Description
1 The Default Project
All undergraduate students should work on this project. As for Ph.D. and Masters students, there are
two other options available:
1. Proposing your own research projects.
2. Working with Prof. Shu and TAs for promising research projects.
You still need to form a 2-member group for the above options. You can find the instructions in
Section 2 and Section 3.
1.1 Task: Fake News Classification
Social media has become one of the major resources for people to obtain news and information. For
example, it is found that social media now outperforms television as the major news source. However,
because it is cheap to provide news online and much faster and easier to disseminate through social
media, large volumes of fake news or misinformation are produced online for a variety of purposes,
such as financial and political gain.
The extensive spread of fake news/misinformation can have a
serious negative impact on individuals and society: (i) breaking the authenticity balance of the news
ecosystem; (ii) intentionally persuading consumers to accept biased or false beliefs; and (iii) changing
the way people interpret and respond to real news and information. Therefore, it is important to
detect fake news and misinformation in social media.
We formally define the task as follow. Given the title of a fake news article A and the title of a
coming news article B, participants are asked to classify B into one of the three categories:
• agreed: B talks about the same fake news as A.
• disagreed: B refutes the fake news in A.
• unrelated: B is unrelated to A.
1.2 File Descriptions
In the attached folder, you are provided with 3 CSV files:
• train.csv: Training data
• test.csv: Test data
• sample submission.csv: Expected submission format
The training data includes the “label” of each news pair, while the test data doesn’t. Validation data
can be split from train.csv. Students should use the training data to train a classifier and evaluate
their model’s performance with the validation data. Finally, by using the trained model, you are
required to predict the results for the test data. The format of your output file should be the same as
“sample submission.csv” with your prediction replaced in“lable” column.
The columns in train and test data are as follows:
• id: the id of each news pair.
• tid1: the id of fake news title 1.
• tid2: the id of news title 2.
• title1 en: the fake news title 1 in English.
• title2 en: the news title 2 in English.
• label: indicates the relation between the news pair: agreed/disagreed/unrelated.
1.3 Submission
Students are supposed to submit the result file (named “submission.csv”), source code, presentation
slides and report in one .zip file named LASTNAME1 LASTNAME2 PJ2 (Instead of LASTNAME1
and LASTNAME2 type the lastname of each member).

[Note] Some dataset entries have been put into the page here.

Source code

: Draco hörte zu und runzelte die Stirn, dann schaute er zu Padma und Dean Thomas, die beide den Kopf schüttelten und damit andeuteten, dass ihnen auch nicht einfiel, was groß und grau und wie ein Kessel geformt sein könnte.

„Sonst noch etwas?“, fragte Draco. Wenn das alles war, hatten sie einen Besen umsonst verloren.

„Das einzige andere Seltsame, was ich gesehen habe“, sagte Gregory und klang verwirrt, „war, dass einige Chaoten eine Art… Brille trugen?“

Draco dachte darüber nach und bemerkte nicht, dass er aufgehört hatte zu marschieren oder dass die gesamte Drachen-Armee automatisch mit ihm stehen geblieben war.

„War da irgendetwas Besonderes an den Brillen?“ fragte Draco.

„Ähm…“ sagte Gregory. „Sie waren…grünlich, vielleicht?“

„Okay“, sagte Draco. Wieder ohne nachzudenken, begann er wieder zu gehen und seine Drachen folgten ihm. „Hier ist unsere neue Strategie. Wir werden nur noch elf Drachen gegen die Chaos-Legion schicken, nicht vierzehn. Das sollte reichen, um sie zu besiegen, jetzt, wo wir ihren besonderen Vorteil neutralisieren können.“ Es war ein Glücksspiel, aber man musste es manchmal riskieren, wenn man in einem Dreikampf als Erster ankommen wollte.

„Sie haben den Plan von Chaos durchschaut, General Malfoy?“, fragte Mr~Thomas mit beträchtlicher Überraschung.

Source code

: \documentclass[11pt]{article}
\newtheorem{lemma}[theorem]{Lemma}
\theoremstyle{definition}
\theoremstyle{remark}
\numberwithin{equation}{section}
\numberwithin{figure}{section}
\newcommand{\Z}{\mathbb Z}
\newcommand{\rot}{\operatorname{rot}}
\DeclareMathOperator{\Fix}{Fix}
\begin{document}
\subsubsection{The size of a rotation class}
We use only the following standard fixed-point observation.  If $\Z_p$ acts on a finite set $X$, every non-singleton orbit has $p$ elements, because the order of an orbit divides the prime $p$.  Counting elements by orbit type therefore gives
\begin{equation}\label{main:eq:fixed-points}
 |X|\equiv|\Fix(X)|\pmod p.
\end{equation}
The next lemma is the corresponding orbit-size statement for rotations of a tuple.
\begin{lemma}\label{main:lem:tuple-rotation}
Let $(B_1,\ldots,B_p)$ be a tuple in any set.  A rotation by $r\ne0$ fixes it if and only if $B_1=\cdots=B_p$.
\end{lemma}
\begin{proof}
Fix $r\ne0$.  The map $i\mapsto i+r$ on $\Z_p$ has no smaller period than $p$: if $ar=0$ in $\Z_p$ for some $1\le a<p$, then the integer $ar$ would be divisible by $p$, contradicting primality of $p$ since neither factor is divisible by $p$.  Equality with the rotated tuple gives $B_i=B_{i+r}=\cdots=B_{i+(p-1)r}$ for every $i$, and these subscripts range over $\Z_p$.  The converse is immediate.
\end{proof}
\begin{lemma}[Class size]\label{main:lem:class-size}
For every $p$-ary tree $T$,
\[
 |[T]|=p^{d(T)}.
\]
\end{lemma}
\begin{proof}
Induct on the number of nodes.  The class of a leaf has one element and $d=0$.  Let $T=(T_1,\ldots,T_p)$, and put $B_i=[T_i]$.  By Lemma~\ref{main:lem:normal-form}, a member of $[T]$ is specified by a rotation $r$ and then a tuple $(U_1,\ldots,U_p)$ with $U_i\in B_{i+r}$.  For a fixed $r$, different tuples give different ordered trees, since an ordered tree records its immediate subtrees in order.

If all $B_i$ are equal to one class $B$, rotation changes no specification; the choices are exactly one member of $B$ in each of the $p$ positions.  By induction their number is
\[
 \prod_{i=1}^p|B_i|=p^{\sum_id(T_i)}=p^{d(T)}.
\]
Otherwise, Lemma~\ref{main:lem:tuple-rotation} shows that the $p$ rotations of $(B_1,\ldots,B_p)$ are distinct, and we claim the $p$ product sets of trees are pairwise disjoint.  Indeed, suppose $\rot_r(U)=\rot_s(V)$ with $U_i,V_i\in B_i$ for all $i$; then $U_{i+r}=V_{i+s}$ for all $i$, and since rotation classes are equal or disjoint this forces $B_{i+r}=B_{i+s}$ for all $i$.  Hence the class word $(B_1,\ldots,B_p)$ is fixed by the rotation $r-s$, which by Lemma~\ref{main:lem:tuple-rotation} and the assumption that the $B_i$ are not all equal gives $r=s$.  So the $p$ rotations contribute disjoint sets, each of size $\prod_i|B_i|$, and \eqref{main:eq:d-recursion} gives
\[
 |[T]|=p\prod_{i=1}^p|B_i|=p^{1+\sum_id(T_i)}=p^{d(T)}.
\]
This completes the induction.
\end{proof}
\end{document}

The submitted results should be reproducible with the submitted code/data. Moreover, do not change
the name of the files as your submitted .csv file will pass an automatic program.
The report should not be less than 2 pages and should include description of the data pre-processing,
model, and validation results.
Use a “Reference” section and cite all the papers, tutorials, packages, software and libraries you used
for your program.
The class on Nov 30 would be for students’ presentations.
2 Proposing Projects by Your Own
For MS students with thesis and PhD students, if you would like to work on projects related to your
thesis, you can propose your own project statement. Please submit your proposal in Blackboard before
Oct 11 (Proposal template would be provided). Please be careful when submitting proposal. Do not
submit it under Project II, there would be an individual window for Project II proposal. We will
review the proposal statement for approval.
3 Working on Cutting-Edge Research Projects
For MS students with thesis and PhD students, if you want to work closely with Prof. Shu for
promising research projects, you can choose from following projects with the corresponding contact
information:
• Learning with weak social supervision: Limited labeled data is becoming the largest bottleneck for supervised learning systems. This is especially the case for many real-world tasks where
large scale annotated examples are either too expensive to acquire or unavailable due to privacy
or data access constraints.
Weak supervision has shown to be a good means to mitigate the
scarcity of annotated data by leveraging weak labels or injecting constraints from heuristic rules
and/or external knowledge sources. We will explore how to use weal social supervision for various
prediction tasks.
• Human-in-the-loop disinformation detection: Consuming news from social media is becoming increasingly popular. However, social media also enables the wide dissemination of
disinformation including fake news. Because of the detrimental effects of fake news, fake news
detection has attracted increasing attention.
The fake news can take advantage of multimedia content to mislead readers and get dissemination, which can cause negative effects or even
manipulate the public events. One of the unique challenges for fake news detection on social
media is how to identify fake news on newly emerged events. Unfortunately, most of the existing
approaches can hardly handle this challenge, since they tend to learn event-specific features that
can not be transferred to unseen events. We will explore how to leverage domain knowledge
from knowledge bases (e.g.,Wikipedia) to help the fake news prediction with little labeled data.
• Few-Shot learning for disinformation detection. Recent studies have usually used deep
neural network models whose performances depend on the amount and quality of training data.
For fake news detection, there are few labeled data and a large amount of unlabeled data in
real scenarios. One prominent way is to consider few-shot learning from the perspective of data.
Therefore, we would like to investigate how to exploit few-shot learning to detect fake news more
effectively with limited labeled data.
• Fairness in recommendation systems. Modern collaborative filtering algorithms seek to
provide personalized product recommendations by uncovering patterns in consumer product
interactions.
However, biased data can lead collaborative-filtering methods to make unfair predictions for users from minority groups. Therefore, we would like to study how to perform
fairness-aware recommendations effectively with limited sensitive user attributes.